Und nun begann des Festes zweiter Theil. Während in der Rotunde des Belvedere die riesigen Lendenstücke feister Rinder, die Forellen, Hummern, Muscheln, die Hirsche und Rehe, die Rebhühner und Enten, die der treffliche Wirth als ein Künstler in seinem Fache aufgebaut hatte, dem Appetite der Geladenen zum Opfer fielen, entwickelte sich auf der Elbe ein neues, glänzendes Schauspiel. Alle Dampfer, alle Boote, alle Nachen, jede der schwimmenden Bade-Anstalten, die Brücken und die Ufer hatten sich in feurige Gewänder gehüllt, und die Schiffe mit den farbigen Lichtpfannen schaukelten sich auf der dunklen Fluth, die jedes Flämmchen wiederspiegelte. Schlanke Schnellruderer jagten, stattlich bemannt, zwischen jenen hindurch und wurden von einem Strahle des elektrischen Lichtes erhascht, begleitet, bis sie, flinker als dieses, in der Nacht verschwanden, um später in neuem Lichtstrome aufzutauchen. Das gab ganz entzückende Bilder, ewig wechselnd, ewig neu fesselnd. Ein Feuerwerk prasselte zum Schlusse aus dem Strome auf, zum leider gar zu frühen, aber nothwendigen Schlusse; denn kaum senkten die letzten Leuchtkugeln sich zum Elbspiegel hinab, als sich ihnen staubfeine Regentropfen zugesellten.

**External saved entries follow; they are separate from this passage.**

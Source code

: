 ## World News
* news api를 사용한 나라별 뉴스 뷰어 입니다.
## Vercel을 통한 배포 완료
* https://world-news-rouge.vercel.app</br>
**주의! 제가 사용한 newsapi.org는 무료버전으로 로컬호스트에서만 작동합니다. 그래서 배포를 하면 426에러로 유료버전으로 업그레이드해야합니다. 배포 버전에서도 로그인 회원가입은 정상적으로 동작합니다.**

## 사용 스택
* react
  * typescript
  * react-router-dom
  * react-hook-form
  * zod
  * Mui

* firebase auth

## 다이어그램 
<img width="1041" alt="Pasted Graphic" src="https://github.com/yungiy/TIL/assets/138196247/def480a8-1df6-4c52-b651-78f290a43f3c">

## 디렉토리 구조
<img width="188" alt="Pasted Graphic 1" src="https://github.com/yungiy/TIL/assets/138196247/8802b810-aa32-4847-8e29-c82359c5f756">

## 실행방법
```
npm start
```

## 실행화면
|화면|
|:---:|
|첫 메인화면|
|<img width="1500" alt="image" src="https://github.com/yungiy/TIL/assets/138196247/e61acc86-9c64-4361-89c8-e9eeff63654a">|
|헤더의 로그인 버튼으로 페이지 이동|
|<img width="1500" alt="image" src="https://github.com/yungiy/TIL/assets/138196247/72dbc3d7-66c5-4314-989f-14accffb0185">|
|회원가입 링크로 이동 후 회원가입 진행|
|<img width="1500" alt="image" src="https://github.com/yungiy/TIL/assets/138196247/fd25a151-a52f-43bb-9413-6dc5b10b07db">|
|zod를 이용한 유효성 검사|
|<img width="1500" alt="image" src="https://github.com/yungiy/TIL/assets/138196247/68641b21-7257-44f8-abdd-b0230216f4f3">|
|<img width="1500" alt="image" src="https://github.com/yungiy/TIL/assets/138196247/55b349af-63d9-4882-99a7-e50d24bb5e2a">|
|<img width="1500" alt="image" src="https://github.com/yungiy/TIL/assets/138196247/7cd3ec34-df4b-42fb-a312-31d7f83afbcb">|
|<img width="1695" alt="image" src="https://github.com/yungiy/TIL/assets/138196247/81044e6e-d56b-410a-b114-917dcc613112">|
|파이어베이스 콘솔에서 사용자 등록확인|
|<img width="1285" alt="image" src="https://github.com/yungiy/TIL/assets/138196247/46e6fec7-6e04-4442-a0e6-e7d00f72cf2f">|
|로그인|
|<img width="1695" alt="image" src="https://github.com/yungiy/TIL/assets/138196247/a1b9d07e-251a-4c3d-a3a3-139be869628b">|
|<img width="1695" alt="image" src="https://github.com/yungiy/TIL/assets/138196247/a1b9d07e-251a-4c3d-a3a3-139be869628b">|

Das Wetter hatte gewartet, bis die gastliche Stadt ihr Programm erfüllt; dann trat der regnerische Herbst wieder in seine fatalen Rechte.

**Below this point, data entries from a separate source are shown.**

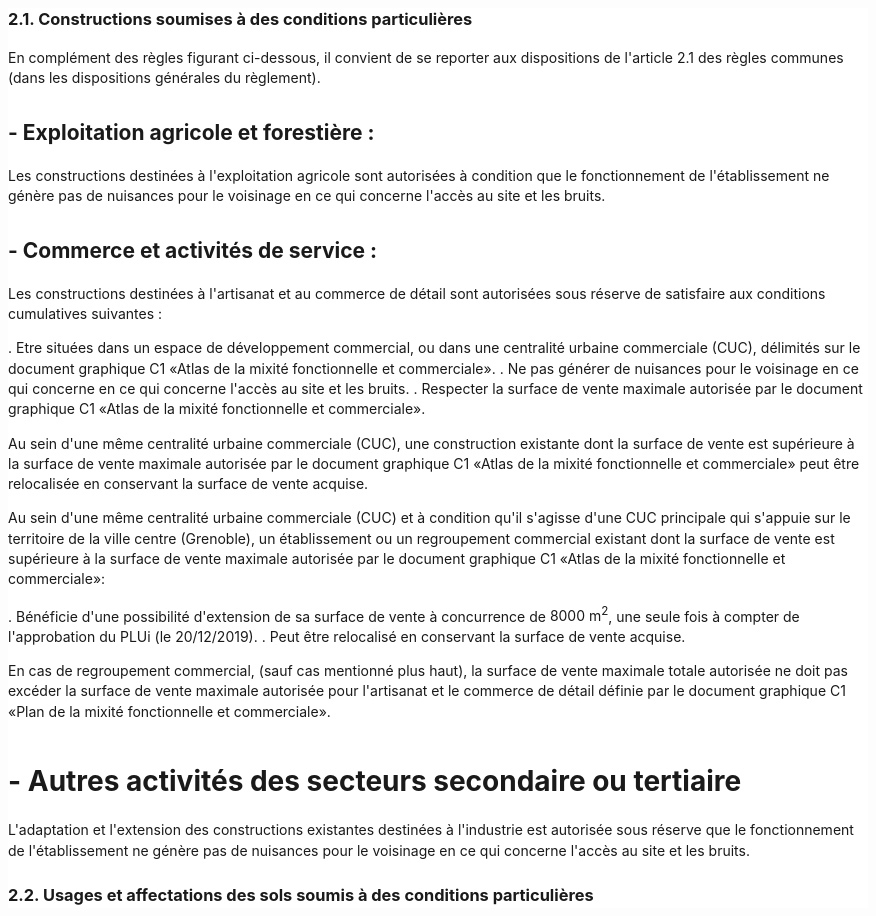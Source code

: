 ### 2.1. Constructions soumises à des conditions particulières

En complément des règles figurant ci-dessous, il convient de se reporter aux dispositions de l'article 2.1 des règles communes (dans les dispositions générales du règlement).

## - Exploitation agricole et forestière :

Les constructions destinées à l'exploitation agricole sont autorisées à condition que le fonctionnement de l'établissement ne génère pas de nuisances pour le voisinage en ce qui concerne l'accès au site et les bruits.

## - Commerce et activités de service :

Les constructions destinées à l'artisanat et au commerce de détail sont autorisées sous réserve de satisfaire aux conditions cumulatives suivantes :

. Etre situées dans un espace de développement commercial, ou dans une centralité urbaine commerciale (CUC), délimités sur le document graphique C1 «Atlas de la mixité fonctionnelle et commerciale».
. Ne pas générer de nuisances pour le voisinage en ce qui concerne en ce qui concerne l'accès au site et les bruits.
. Respecter la surface de vente maximale autorisée par le document graphique C1 «Atlas de la mixité fonctionnelle et commerciale».

Au sein d'une même centralité urbaine commerciale (CUC), une construction existante dont la surface de vente est supérieure à la surface de vente maximale autorisée par le document graphique C1 «Atlas de la mixité fonctionnelle et commerciale» peut être relocalisée en conservant la surface de vente acquise.

Au sein d'une même centralité urbaine commerciale (CUC) et à condition qu'il s'agisse d'une CUC principale qui s'appuie sur le territoire de la ville centre (Grenoble), un établissement ou un regroupement commercial existant dont la surface de vente est supérieure à la surface de vente maximale autorisée par le document graphique C1 «Atlas de la mixité fonctionnelle et commerciale»:

. Bénéficie d'une possibilité d'extension de sa surface de vente à concurrence de $8000 \mathrm{~m}^{2}$, une seule fois à compter de l'approbation du PLUi (le 20/12/2019).
. Peut être relocalisé en conservant la surface de vente acquise.

En cas de regroupement commercial, (sauf cas mentionné plus haut), la surface de vente maximale totale autorisée ne doit pas excéder la surface de vente maximale autorisée pour l'artisanat et le commerce de détail définie par le document graphique C1 «Plan de la mixité fonctionnelle et commerciale».

# - Autres activités des secteurs secondaire ou tertiaire 

L'adaptation et l'extension des constructions existantes destinées à l'industrie est autorisée sous réserve que le fonctionnement de l'établissement ne génère pas de nuisances pour le voisinage en ce qui concerne l'accès au site et les bruits.

### 2.2. Usages et affectations des sols soumis à des conditions particulières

Den anderen Tag, den ersten des eigentlichen Jubiläums, vermochte der Regen nicht zu stören. Nach Audienzen, Wanderungen zu den einzelnen Kunstsammlungen, nach Festessen und Tafelreden bot das Hoftheater den Kunstgenossen seine Spende. Es war dazu der zweite Theil des „Faust“ gewählt, vielleicht das Allergeeignetste, was man gerade diesen Gästen zu bieten vermochte. Denn kein anderes dramatisches Gedicht, ja kaum eine große Oper böte Veranlassung zu einer solchen Fülle malerischer Scenenbilder, zur Entfaltung von Massenpracht, zu phantasievollen, übernatürlichen, traumhaft schönen Gebilden, als dieses auf der Erde und im Himmel, in der antiken Griechenwelt und im ritterlichen Mittelalter, am Hofe des Kaisers und in den gothischen Wölbungen der düsteren Studirstube spielende Drama. Was die Kunst Dresdens auch auf diesem Gebiete zu leisten vermag, das hat wohl alle Gäste mit Staunen und Bewunderung erfüllt.

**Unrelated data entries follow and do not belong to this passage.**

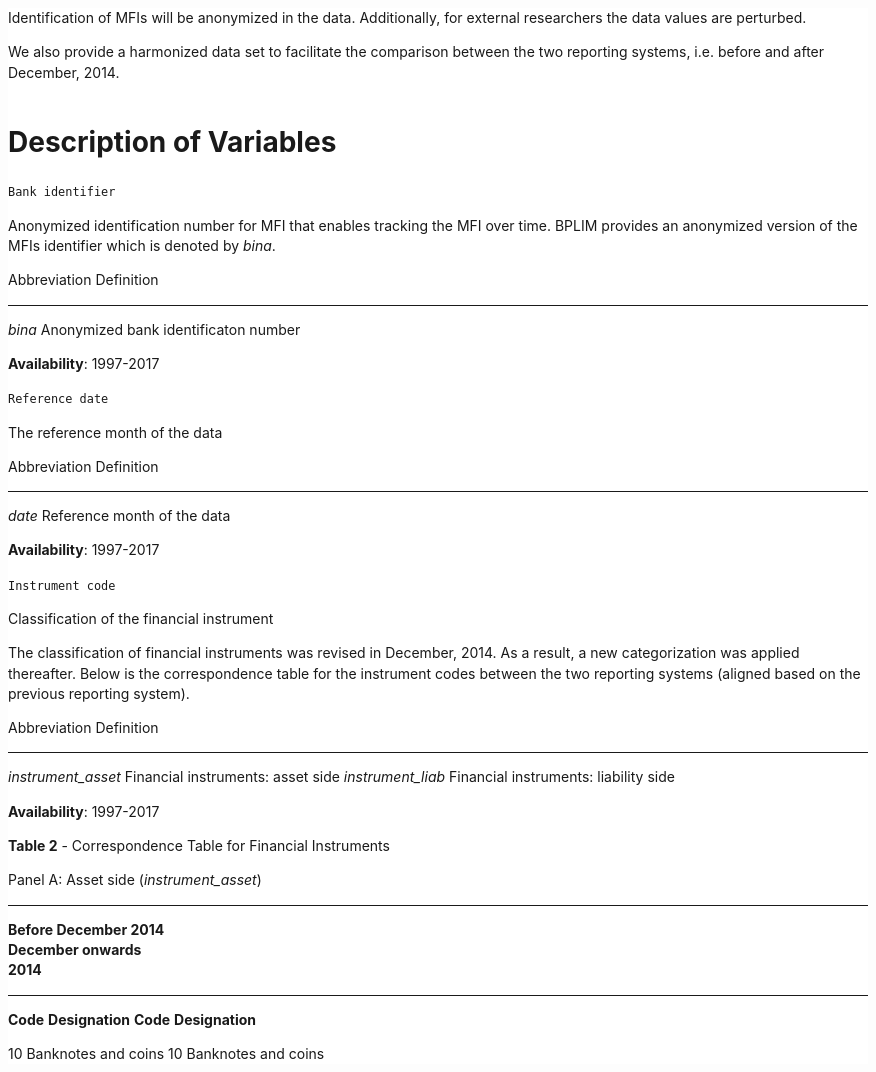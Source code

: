 Identification of MFIs will be anonymized in the data. Additionally, for
external researchers the data values are perturbed.

We also provide a harmonized data set to facilitate the comparison
between the two reporting systems, i.e. before and after December, 2014.

Description of Variables
========================

`Bank identifier`

Anonymized identification number for MFI that enables tracking the MFI
over time. BPLIM provides an anonymized version of the MFIs identifier
which is denoted by *bina*.

  Abbreviation   Definition
  -------------- --------------------------------------
  *bina*         Anonymized bank identificaton number

**Availability**: 1997-2017

`Reference date`

The reference month of the data

  Abbreviation   Definition
  -------------- -----------------------------
  *date*         Reference month of the data

**Availability**: 1997-2017

`Instrument code`

Classification of the financial instrument

The classification of financial instruments was revised in December,
2014. As a result, a new categorization was applied thereafter. Below is
the correspondence table for the instrument codes between the two
reporting systems (aligned based on the previous reporting system).

  Abbreviation          Definition
  --------------------- ---------------------------------------
  *instrument\_asset*   Financial instruments: asset side
  *instrument\_liab*    Financial instruments: liability side

**Availability**: 1997-2017

**Table 2** - Correspondence Table for Financial Instruments

Panel A: Asset side (*instrument\_asset*)

  -------------------------------------------------------------------------
  **Before                              **December 2014   
  December                              onwards**         
  2014**                                                  
  ------------ ------------------------ ----------------- -----------------
  **Code**     **Designation**          **Code**          **Designation**

  10           Banknotes and coins      10                Banknotes and
                                                          coins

Zur Darstellung hatten sich die ersten Kräfte des Schauspiels, der Oper, des Ballets vereinigt. Ihre Leistungen wurden aber noch übertroffen von denen der Ordner, Regisseure, Decorationsmaler und Maschinisten. Einzelne der Scenenbilder waren von geradezu vollendeter malerischer Schönheit, dabei charakteristisch und durch eine Fülle von Gestalten prächtig belebt.

Doch jedem dieser Festtage war eine Steigerung vorbehalten. Der folgende brachte die Fahrt zum Costümfeste nach Meißen. Mit glücklichem Griffe hatten die Dresdener für die zur Anschauung zu bringenden Aufzüge aus früheren Jahrhunderten die alte sächsische Fürstenstadt mit den engen gewundenen Gassen, den gothischen Kirchen, dem ehrwürdigen Rathhause, der mächtigen Albrechtsburg gewählt. Auf den bunt beflaggten und bekränzten Dampfern fuhr man zum Feste. Hunderte von Theilnehmern trugen alte Costüme. Die Einen trugen Rüstungen, Helme, Waffen von kunstvoller alter Schmiede-Arbeit; die Andern hatten sich nach den Zeichnungen der Künstler oder den Entwürfen Costümkundiger altdeutsche Anzüge fertigen lassen, während die Damen mit gewaltigen altdeutschen Hauben, breiten Hüten, von Federbüschen überwallt, mit hohen Kragen, mächtigen Krausen, Gewändern von prächtigem Sammet, schweren Wollenstoffen, Seidenbrokaten, oder auch in bescheidenen Gretchen-Costümen, alle Stände früherer Zeiten repräsentirten.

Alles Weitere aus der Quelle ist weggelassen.